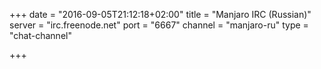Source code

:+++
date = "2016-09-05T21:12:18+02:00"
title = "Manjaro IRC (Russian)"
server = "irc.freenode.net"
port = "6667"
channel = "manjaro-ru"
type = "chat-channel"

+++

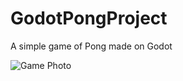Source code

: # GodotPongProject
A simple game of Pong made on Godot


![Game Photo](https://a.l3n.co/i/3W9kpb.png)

*-*-*

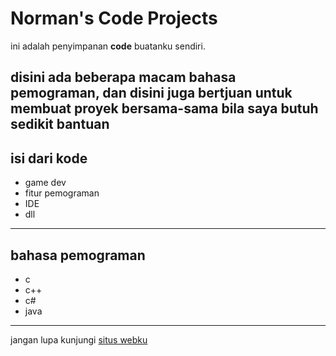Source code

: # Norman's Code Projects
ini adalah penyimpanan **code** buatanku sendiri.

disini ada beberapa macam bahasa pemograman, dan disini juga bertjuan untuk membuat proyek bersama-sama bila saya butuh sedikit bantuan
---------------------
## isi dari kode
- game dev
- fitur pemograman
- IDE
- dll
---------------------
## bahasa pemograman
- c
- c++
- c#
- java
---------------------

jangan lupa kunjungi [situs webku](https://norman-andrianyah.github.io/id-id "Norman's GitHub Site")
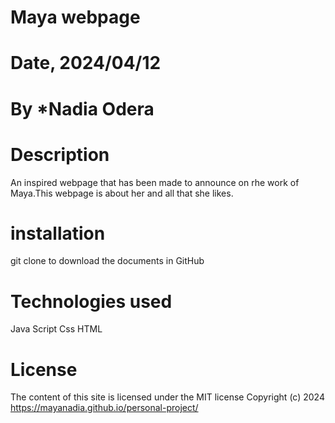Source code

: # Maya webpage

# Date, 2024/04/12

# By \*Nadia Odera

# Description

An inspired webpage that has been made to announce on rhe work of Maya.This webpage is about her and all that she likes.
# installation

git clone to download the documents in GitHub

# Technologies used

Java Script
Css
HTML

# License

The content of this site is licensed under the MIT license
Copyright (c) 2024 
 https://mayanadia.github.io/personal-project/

*-*-*

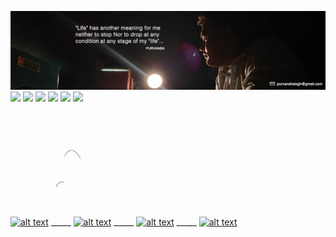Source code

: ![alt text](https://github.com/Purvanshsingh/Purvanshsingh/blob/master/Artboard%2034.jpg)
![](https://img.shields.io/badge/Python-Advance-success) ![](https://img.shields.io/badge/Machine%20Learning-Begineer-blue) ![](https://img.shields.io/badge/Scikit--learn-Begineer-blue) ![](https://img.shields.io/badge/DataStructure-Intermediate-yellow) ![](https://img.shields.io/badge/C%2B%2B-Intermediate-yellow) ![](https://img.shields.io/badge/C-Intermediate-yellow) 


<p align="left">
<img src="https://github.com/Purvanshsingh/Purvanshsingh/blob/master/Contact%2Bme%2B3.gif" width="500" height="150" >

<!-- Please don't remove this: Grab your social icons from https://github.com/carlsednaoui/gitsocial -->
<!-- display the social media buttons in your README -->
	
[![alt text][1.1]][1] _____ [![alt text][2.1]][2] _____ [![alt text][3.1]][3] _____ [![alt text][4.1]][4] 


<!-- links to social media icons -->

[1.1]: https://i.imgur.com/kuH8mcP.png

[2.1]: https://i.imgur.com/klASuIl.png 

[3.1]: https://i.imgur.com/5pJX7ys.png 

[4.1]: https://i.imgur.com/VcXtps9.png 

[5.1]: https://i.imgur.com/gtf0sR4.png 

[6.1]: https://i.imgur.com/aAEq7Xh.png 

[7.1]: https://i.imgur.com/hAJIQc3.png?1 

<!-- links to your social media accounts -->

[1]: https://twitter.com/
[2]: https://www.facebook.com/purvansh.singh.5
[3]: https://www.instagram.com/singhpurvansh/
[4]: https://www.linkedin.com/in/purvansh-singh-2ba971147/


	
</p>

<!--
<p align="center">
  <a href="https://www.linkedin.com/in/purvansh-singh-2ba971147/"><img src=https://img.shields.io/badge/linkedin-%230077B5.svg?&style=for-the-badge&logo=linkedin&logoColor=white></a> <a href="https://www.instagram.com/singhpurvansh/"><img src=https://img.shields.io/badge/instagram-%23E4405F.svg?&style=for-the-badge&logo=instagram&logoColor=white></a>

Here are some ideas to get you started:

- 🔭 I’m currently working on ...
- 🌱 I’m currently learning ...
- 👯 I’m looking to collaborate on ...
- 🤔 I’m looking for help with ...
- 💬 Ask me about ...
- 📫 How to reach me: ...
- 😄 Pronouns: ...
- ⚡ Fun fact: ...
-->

*-*-*

▸ **Problem statement**: Quote the listing above, but only from the line that shows "# Maya webpage" through the line that shows "https://mayanadia.github.io/personal-project/".

▸ **Solution for this problem**:
: # Maya webpage

# Date, 2024/04/12

# By \*Nadia Odera

# Description

An inspired webpage that has been made to announce on rhe work of Maya.This webpage is about her and all that she likes.
# installation

git clone to download the documents in GitHub

# Technologies used

Java Script
Css
HTML

# License

The content of this site is licensed under the MIT license
Copyright (c) 2024 
 https://mayanadia.github.io/personal-project/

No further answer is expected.